You just made it through a grueling job interview and think you nailed your answers. You talked about your strengths and feel confident you did a good job validating your ability to do the work. But then, the hiring manager asks, "Do you have any questions for me?" Suddenly, you aren't sure what to do next, Should you quit while you're ahead and get out of there? Or, go ahead and ask the 20+ questions racing through your brain? The answer lies somewhere in the middle.
Too Many Questions = You Could Be High-Maintenance
Something I was taught early on in my HR and recruiting career is whatever you observe about candidates in the interview process should be multiplied by ten to get a sense of what they'll really be like once they're in the job a few months. Anyone can pull it together for a job interview. But, once safely in the new role, it's common to relax and let the true-self start to show.
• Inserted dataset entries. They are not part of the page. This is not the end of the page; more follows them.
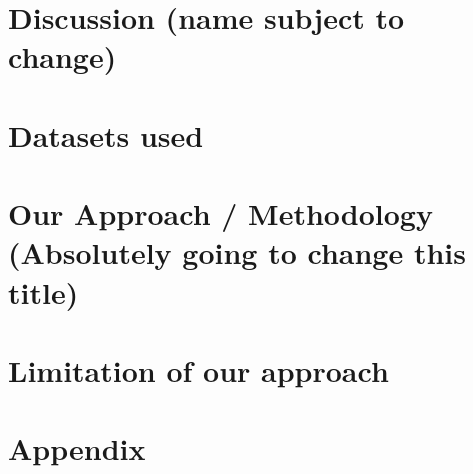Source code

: \documentclass[oneside, a4paper, onecolumn, 11pt]{article}
\begin{document}
\section{Discussion (name subject to change)} %

\section{Datasets used}

\section{Our Approach / Methodology (Absolutely going to change this title)}

\section{Limitation of our approach}

\newpage
\nocite{*}



\newpage
\appendix

\section{Appendix}
\label{sec:appendix}
\end{document}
For example, if the candidate has trouble keeping their answers concise and on topic, the assumption is they'll struggle to stay focused on tasks. When it comes to a candidate asking questions, the two extremes speak volumes. Fail to ask any questions and you look unprepared and disinterested. Meanwhile, asking too many questions makes you seem self-centered (i.e. you like to hear yourself talk). Or even worse, you're high-maintenance and require tons attention to do your job. Time is money. Companies pay you to get results, not waste their day asking questions you should be able to figure out for yourself.
What's The Right Amount Of Questions To Ask? That Depends...
Choosing the right amount of questions to ask depends on how much information was already provided in the interview and the personality of the individual interviewing you.
You need to have enough emotional intelligence to recognize whether or not asking more than 2-3 questions will be seen as overkill. Here are 4 tips to ensure you figure this out:
1. Come prepared with a list of all the questions you want to be answered. Do your homework and type up what you want to know so your head isn't spinning in the interview.
2. Ask permission to pull the list out to review it. This is a great way to show how prepared you are and keeps the hiring manager from being caught off-guard.
3. Cross out the ones already answered. There's nothing worse than asking a question that's been addressed. Limit your questions to what's not been covered.
4. Ask open-ended questions. If you phrase the question correctly, the person will need to respond with more than a one-word answer. The more they talk, the more valuable information you'll get.
P.S. - When in doubt, leave it out.
Not sure if a question is appropriate? Then, don't ask! You don't want to ask something that will disqualify you from the process (i.e. asking about what the job pays too early). Remember, the goal of an interview is to show the hiring manager how you will exceed their expectations to ensure you'll save or make the company enough money to justify hiring you. While you certainly need to gather information to decide if you want the job, the goal is to get to the point where they've decided you're their first choice. At which point, you sit in the driver's seat and increase the likelihood you can negotiate for what you want without feeling awkward.